(Dataset entries)
########################################

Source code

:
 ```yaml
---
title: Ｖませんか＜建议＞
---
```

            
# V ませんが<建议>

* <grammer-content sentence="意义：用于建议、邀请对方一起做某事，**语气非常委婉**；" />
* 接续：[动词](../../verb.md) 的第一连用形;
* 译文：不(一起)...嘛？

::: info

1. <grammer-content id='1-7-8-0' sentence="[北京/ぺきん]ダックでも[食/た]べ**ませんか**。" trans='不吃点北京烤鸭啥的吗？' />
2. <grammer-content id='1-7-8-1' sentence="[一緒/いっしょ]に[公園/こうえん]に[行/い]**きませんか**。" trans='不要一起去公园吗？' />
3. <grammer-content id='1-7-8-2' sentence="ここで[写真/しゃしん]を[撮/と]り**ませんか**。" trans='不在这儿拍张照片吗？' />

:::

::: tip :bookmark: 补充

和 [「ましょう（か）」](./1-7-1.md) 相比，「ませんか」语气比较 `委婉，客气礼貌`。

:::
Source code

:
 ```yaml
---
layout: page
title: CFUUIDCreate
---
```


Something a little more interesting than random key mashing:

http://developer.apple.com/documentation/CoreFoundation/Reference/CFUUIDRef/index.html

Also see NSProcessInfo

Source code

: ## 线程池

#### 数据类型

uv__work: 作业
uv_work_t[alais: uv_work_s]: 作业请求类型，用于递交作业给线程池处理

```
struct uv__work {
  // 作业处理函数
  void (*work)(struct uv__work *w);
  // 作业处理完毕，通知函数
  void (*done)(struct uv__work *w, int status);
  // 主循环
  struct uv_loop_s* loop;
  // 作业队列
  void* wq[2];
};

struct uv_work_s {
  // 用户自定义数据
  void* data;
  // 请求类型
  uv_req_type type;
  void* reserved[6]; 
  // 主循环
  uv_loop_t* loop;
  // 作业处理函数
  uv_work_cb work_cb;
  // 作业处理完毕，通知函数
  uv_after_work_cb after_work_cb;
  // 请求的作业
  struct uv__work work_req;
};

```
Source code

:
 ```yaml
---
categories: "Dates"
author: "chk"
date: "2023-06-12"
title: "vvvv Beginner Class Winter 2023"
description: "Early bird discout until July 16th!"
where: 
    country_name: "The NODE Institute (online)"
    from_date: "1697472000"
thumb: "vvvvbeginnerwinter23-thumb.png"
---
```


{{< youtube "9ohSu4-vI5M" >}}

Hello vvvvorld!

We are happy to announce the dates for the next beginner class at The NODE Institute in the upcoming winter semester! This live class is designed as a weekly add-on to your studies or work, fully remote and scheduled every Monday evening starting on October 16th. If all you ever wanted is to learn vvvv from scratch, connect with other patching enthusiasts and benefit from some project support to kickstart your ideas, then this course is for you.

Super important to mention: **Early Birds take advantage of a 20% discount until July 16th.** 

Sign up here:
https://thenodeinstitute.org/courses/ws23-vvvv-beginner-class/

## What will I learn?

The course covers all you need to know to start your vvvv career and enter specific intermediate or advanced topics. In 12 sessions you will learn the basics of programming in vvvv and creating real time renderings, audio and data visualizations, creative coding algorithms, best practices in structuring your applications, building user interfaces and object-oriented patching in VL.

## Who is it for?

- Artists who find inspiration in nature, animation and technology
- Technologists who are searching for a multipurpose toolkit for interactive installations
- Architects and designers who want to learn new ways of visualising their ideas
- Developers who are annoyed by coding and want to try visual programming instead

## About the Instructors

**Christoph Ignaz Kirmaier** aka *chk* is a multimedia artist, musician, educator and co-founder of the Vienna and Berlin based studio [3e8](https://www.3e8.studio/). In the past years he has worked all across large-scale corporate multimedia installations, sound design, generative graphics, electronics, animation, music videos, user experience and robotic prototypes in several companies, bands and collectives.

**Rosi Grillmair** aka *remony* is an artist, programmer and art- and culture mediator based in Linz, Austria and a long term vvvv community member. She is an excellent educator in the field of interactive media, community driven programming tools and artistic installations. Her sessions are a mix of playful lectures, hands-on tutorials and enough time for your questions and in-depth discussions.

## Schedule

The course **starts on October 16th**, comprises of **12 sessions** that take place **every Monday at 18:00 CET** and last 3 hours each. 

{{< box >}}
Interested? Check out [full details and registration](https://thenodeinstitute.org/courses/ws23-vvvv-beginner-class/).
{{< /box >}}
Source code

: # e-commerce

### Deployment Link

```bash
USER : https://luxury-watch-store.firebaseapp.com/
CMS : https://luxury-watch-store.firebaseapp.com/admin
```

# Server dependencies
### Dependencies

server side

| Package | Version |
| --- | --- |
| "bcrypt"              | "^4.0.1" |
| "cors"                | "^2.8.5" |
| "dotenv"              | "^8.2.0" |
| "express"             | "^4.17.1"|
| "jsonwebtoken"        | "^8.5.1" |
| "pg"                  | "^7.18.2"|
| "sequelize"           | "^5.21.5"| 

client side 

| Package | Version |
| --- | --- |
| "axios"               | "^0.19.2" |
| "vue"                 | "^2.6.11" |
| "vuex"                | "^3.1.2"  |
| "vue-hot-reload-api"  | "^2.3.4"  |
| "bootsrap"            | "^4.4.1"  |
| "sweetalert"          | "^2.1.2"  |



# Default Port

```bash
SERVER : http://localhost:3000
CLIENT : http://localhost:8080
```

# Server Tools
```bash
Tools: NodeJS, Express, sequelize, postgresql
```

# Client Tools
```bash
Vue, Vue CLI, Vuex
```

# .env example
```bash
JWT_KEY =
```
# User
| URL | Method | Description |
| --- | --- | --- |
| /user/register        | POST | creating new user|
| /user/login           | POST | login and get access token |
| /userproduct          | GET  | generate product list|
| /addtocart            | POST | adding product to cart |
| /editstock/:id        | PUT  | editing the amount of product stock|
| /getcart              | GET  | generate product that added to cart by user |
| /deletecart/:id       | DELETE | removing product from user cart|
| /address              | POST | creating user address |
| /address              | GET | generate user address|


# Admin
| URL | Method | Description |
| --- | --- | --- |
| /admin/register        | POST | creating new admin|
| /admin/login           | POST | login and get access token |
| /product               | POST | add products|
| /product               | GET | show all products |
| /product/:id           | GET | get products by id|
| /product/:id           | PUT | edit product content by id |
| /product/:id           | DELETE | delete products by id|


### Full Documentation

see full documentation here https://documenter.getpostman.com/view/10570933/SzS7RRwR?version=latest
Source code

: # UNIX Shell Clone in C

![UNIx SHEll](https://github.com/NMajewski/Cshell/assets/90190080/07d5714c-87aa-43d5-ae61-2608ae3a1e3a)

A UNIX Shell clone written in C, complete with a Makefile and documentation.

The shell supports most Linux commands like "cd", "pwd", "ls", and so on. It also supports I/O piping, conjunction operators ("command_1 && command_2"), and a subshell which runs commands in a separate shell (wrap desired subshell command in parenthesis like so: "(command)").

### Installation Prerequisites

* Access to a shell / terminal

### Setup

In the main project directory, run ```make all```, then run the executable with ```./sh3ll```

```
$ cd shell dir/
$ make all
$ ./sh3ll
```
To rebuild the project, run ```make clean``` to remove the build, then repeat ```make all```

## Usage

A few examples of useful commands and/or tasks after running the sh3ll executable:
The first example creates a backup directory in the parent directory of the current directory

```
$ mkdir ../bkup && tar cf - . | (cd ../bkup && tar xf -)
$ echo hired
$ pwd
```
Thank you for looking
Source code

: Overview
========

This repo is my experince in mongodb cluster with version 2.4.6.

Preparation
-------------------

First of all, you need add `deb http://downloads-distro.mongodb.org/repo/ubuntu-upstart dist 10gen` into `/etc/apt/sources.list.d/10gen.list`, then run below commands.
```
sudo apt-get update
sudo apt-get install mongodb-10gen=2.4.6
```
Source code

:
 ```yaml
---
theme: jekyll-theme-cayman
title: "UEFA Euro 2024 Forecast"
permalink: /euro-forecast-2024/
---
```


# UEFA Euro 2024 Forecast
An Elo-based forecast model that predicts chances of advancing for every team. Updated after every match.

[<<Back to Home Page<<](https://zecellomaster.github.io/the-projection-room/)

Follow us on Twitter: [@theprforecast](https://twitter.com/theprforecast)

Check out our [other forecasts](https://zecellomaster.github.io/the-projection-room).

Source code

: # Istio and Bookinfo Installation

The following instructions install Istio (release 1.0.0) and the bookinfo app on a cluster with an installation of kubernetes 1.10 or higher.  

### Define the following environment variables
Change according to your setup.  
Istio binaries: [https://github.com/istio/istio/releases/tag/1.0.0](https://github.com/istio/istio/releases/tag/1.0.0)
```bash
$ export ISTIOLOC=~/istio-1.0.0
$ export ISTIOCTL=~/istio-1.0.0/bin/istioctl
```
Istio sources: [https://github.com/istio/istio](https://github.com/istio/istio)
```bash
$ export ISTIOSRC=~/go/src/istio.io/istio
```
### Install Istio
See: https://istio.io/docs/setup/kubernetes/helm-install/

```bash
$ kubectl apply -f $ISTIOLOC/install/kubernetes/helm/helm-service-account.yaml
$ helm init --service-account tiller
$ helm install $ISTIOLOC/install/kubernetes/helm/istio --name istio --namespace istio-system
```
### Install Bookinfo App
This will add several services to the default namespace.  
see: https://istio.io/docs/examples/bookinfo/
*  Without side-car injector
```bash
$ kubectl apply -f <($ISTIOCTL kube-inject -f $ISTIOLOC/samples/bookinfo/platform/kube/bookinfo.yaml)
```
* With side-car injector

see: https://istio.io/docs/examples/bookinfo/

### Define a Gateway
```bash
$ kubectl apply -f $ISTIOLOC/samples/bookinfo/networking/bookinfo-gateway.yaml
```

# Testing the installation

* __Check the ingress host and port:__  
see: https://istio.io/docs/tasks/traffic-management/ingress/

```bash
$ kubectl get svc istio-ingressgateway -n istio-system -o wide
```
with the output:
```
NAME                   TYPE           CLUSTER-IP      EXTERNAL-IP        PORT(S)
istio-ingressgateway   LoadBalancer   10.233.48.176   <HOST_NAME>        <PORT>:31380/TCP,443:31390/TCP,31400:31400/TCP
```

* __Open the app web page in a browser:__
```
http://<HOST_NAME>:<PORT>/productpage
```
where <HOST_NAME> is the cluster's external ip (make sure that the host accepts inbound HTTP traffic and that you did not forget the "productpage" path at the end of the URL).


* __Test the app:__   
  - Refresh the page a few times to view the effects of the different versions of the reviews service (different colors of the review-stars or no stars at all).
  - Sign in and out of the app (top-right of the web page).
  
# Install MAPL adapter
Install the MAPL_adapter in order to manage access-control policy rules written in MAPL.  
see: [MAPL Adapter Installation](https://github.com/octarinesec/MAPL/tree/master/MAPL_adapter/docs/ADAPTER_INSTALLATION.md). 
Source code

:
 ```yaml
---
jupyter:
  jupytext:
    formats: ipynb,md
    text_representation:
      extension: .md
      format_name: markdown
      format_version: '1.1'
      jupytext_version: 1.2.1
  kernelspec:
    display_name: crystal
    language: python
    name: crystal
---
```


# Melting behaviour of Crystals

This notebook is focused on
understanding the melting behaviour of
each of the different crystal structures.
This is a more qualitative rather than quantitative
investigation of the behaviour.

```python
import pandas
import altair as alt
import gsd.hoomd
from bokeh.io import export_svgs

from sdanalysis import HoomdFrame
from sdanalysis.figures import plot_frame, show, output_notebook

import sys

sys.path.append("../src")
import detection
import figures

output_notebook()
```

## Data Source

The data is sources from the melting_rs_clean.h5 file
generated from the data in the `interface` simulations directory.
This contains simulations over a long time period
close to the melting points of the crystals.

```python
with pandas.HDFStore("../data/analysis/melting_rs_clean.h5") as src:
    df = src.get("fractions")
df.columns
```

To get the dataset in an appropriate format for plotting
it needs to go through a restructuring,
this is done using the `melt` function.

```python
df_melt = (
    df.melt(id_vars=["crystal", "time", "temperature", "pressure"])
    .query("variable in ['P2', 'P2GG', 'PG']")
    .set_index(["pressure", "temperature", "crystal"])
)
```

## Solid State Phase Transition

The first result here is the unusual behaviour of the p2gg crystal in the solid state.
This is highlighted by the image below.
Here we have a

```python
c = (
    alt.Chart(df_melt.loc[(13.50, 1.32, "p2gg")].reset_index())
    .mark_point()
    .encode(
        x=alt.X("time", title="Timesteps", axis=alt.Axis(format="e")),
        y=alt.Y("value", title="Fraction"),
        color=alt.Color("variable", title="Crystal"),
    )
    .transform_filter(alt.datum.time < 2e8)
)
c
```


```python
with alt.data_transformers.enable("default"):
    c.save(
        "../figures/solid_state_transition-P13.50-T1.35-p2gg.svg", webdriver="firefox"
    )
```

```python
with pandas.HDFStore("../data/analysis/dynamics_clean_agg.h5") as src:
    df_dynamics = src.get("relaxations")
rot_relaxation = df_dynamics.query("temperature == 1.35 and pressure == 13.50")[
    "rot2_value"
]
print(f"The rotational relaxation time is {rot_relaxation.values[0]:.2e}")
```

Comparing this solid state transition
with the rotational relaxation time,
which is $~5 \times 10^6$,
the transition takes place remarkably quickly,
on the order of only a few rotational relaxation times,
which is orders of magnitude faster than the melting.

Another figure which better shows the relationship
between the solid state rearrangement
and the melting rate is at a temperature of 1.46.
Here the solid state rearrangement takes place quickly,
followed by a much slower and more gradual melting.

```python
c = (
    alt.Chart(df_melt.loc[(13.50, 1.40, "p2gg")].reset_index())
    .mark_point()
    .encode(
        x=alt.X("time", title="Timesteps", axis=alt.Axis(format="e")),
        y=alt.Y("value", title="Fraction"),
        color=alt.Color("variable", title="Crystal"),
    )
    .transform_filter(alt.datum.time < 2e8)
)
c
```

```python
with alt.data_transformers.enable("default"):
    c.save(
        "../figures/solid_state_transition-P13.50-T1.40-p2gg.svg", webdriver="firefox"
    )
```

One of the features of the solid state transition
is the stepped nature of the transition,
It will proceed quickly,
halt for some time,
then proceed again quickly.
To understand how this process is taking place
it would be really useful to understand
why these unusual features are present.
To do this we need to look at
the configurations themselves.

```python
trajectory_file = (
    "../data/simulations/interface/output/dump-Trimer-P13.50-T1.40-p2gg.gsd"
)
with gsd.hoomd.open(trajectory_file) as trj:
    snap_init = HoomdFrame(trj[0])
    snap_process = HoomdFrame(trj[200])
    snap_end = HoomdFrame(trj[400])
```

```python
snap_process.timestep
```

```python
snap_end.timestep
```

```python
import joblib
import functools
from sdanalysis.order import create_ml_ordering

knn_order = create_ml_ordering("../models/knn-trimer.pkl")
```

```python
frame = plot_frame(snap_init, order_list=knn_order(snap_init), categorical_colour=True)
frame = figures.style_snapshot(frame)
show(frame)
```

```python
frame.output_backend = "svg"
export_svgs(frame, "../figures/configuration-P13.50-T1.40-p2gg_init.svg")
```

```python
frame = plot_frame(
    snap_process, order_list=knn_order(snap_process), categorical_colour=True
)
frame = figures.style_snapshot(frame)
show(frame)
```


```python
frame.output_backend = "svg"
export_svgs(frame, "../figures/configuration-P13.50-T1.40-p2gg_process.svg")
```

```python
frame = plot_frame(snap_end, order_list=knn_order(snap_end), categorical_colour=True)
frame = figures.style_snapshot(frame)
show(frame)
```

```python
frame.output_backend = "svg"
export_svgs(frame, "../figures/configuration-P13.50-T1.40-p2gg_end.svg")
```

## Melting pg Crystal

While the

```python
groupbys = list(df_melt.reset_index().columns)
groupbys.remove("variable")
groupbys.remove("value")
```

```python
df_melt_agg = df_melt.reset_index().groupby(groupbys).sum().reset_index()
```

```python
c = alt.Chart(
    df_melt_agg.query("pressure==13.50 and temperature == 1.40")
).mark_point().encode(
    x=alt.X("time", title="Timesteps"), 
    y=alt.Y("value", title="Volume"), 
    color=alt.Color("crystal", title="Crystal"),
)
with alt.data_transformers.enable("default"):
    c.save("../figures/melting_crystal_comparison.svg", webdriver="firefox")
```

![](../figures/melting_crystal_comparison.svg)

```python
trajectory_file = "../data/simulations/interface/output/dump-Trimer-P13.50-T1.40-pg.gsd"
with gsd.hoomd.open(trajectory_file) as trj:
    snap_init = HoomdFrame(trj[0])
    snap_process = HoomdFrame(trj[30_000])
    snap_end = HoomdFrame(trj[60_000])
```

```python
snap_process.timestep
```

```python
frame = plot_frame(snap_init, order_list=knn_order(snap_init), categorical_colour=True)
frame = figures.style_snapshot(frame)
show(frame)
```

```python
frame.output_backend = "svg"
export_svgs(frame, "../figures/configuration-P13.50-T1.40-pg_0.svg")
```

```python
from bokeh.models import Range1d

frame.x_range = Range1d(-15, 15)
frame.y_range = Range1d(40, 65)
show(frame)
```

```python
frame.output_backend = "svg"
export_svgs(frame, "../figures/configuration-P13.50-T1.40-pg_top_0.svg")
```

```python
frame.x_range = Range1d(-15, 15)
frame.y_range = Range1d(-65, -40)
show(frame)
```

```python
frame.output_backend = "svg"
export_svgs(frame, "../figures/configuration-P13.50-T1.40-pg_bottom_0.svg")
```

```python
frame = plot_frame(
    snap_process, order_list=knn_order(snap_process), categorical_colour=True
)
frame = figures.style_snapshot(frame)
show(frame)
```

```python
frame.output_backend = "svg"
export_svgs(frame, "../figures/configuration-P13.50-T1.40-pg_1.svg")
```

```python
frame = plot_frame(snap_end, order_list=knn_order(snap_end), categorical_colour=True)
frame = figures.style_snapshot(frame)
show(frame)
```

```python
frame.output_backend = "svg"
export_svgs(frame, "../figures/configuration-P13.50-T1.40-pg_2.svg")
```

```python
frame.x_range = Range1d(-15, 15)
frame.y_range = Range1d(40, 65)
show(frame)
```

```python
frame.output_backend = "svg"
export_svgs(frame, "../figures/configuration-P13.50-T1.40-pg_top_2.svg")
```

########################################

● Instructions for the task: Each line above holding the word "thenodeinstitute" counts; reply with how many there are, only the number.

● Response to this exercise: 2